ACTIVITY: Look below for the line with "وقاتل السيخ والهندوك.</p></br>" and the line with "A hexo theme"; repeat exactly those two lines and all lines between them, but no pictures.

───── THE DATA

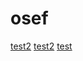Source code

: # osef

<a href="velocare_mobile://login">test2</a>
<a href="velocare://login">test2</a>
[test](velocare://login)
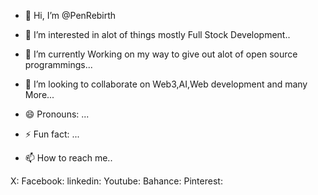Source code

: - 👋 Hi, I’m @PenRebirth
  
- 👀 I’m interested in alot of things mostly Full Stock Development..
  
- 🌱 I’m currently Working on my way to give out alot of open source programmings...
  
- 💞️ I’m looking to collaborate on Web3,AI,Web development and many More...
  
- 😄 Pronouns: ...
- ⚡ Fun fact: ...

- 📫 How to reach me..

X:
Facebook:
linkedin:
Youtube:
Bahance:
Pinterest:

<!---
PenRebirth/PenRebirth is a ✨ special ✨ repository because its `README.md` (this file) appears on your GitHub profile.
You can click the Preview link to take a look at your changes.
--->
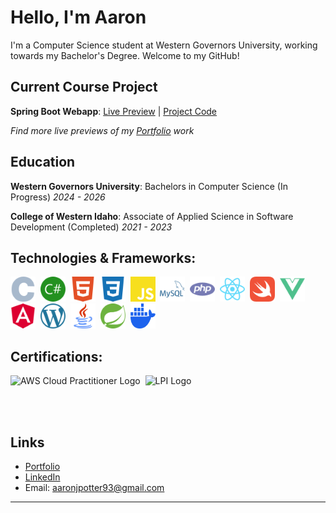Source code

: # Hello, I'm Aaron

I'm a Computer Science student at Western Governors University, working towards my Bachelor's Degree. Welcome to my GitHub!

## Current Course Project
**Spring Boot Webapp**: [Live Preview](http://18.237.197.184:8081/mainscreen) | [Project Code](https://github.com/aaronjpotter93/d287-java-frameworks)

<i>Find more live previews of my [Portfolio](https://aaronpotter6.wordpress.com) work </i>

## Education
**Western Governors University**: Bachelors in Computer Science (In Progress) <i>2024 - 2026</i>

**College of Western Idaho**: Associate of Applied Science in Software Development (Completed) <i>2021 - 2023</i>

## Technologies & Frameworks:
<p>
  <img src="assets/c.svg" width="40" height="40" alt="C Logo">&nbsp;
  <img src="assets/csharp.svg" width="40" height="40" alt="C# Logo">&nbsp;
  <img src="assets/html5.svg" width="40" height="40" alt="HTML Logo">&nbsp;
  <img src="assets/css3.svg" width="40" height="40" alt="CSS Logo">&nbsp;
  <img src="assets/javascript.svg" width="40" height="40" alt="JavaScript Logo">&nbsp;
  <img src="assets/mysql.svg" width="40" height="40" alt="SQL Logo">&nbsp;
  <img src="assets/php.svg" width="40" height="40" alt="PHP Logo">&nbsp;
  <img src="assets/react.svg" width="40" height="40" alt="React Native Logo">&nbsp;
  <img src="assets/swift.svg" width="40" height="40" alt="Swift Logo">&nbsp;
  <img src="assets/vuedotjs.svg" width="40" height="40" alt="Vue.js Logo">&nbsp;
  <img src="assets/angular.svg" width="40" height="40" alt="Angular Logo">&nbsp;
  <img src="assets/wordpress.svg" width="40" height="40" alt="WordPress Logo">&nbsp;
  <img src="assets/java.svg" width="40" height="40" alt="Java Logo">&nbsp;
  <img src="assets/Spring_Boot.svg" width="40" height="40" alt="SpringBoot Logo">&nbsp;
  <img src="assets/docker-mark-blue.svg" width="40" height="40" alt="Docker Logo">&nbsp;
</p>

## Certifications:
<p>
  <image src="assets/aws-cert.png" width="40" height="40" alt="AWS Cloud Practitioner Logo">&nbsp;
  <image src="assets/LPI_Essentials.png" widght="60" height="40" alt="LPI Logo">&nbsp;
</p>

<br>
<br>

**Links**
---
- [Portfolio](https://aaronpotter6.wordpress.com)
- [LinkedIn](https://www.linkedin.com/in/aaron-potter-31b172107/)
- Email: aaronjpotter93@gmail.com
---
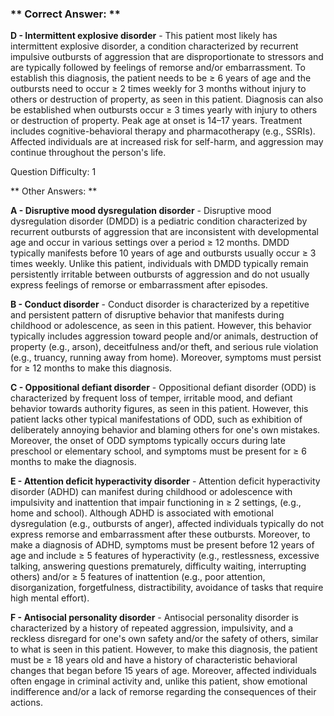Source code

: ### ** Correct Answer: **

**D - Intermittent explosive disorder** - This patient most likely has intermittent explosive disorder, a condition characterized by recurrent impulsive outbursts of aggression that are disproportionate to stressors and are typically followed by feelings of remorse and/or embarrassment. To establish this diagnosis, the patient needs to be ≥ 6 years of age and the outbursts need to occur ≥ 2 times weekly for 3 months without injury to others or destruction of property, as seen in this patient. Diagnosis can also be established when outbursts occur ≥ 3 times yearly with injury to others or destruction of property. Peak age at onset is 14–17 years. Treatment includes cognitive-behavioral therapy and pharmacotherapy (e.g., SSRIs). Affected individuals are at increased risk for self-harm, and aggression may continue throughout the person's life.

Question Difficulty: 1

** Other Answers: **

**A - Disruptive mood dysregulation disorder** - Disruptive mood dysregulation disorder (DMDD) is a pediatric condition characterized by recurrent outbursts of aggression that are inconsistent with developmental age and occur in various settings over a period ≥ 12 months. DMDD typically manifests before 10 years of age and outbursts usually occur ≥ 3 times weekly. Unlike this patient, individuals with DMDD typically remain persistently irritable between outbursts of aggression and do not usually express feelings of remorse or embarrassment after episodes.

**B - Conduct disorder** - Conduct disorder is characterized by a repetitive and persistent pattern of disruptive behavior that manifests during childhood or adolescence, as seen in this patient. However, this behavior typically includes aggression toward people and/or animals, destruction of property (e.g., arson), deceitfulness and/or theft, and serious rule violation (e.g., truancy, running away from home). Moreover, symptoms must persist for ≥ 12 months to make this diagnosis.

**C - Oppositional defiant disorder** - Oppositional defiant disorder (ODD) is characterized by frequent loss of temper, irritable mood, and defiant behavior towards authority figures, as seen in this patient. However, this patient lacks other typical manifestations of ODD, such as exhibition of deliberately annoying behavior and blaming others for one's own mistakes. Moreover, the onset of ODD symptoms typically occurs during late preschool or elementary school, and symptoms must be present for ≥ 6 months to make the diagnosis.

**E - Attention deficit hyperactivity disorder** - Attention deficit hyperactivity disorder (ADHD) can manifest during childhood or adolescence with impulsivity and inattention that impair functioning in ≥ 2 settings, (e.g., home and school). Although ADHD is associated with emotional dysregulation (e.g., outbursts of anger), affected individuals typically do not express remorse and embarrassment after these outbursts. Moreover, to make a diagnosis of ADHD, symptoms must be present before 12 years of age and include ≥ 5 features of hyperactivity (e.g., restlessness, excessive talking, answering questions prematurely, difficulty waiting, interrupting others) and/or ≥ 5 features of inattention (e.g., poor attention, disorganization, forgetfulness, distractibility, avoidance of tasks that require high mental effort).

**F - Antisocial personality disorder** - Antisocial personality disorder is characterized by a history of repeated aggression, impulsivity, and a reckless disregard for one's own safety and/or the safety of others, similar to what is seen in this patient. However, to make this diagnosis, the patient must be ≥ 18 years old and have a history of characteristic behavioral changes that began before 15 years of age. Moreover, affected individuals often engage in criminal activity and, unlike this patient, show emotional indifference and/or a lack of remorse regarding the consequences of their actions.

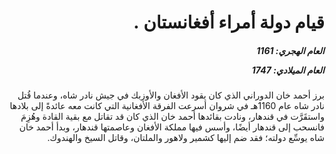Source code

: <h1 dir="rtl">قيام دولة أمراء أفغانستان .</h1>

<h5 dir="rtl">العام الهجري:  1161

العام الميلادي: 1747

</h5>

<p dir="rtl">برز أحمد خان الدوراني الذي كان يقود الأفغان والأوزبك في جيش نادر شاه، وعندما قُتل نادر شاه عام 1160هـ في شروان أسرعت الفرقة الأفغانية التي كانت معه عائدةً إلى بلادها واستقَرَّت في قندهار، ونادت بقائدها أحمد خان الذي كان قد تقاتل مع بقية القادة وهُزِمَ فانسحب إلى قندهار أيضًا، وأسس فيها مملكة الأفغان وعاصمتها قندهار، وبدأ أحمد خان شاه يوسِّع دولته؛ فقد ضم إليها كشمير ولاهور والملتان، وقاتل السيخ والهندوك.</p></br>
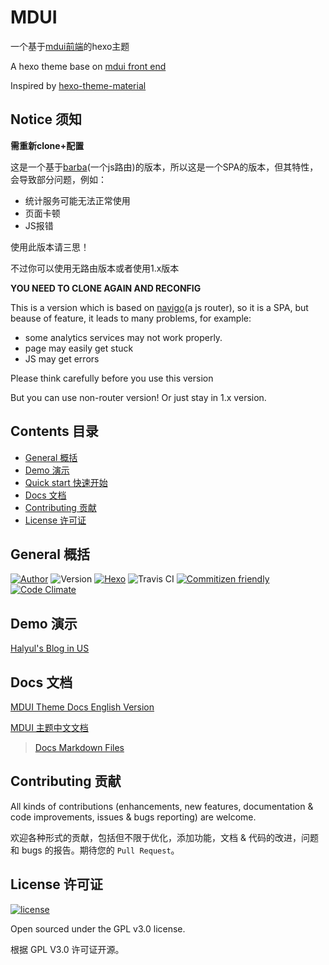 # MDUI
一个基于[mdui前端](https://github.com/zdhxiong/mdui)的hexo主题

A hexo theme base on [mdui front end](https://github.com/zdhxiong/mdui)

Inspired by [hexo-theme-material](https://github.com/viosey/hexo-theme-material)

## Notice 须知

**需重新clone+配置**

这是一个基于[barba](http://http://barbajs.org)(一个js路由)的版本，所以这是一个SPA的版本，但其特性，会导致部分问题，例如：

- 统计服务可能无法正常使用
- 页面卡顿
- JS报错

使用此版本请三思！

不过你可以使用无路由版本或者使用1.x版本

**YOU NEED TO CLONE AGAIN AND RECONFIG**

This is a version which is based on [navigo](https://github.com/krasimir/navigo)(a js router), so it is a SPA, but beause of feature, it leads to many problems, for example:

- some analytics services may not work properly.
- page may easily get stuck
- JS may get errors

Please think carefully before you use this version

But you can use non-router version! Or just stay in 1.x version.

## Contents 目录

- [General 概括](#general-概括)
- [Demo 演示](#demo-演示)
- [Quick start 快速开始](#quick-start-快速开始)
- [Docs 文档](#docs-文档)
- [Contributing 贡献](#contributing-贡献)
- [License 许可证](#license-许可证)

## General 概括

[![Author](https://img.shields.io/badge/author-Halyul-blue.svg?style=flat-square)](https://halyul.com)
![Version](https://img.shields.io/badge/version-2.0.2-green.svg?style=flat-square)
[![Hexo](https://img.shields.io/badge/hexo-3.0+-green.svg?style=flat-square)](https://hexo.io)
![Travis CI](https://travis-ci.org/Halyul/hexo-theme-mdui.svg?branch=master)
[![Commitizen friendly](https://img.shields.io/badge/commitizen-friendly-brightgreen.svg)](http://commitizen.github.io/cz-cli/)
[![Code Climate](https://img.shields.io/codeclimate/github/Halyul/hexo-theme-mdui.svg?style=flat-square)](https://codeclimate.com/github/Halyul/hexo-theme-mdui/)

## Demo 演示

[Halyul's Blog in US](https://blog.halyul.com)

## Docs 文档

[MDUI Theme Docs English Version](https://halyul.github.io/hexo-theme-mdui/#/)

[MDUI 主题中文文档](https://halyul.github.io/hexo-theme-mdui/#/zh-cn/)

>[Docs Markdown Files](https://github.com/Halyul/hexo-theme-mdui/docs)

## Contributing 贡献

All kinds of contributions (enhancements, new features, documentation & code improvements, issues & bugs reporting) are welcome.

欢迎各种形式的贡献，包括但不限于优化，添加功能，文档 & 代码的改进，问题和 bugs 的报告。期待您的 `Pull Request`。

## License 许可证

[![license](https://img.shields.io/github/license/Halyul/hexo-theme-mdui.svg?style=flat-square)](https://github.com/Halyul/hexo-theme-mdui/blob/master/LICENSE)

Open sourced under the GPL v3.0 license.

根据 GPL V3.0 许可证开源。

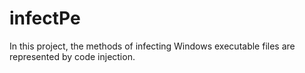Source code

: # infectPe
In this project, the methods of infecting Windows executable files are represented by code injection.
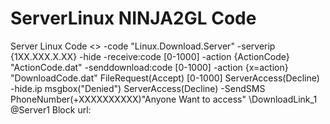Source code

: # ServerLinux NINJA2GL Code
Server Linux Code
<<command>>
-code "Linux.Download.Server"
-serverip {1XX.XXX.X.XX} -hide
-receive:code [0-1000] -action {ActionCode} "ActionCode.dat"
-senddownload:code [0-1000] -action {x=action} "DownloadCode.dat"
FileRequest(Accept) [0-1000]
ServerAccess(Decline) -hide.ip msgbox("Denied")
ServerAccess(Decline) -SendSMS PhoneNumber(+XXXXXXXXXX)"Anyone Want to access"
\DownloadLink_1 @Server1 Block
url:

──────────

TASK RESPONSE:
<p dir="rtl">برز أحمد خان الدوراني الذي كان يقود الأفغان والأوزبك في جيش نادر شاه، وعندما قُتل نادر شاه عام 1160هـ في شروان أسرعت الفرقة الأفغانية التي كانت معه عائدةً إلى بلادها واستقَرَّت في قندهار، ونادت بقائدها أحمد خان الذي كان قد تقاتل مع بقية القادة وهُزِمَ فانسحب إلى قندهار أيضًا، وأسس فيها مملكة الأفغان وعاصمتها قندهار، وبدأ أحمد خان شاه يوسِّع دولته؛ فقد ضم إليها كشمير ولاهور والملتان، وقاتل السيخ والهندوك.</p></br>
 # MDUI
一个基于[mdui前端](https://github.com/zdhxiong/mdui)的hexo主题

A hexo theme base on [mdui front end](https://github.com/zdhxiong/mdui)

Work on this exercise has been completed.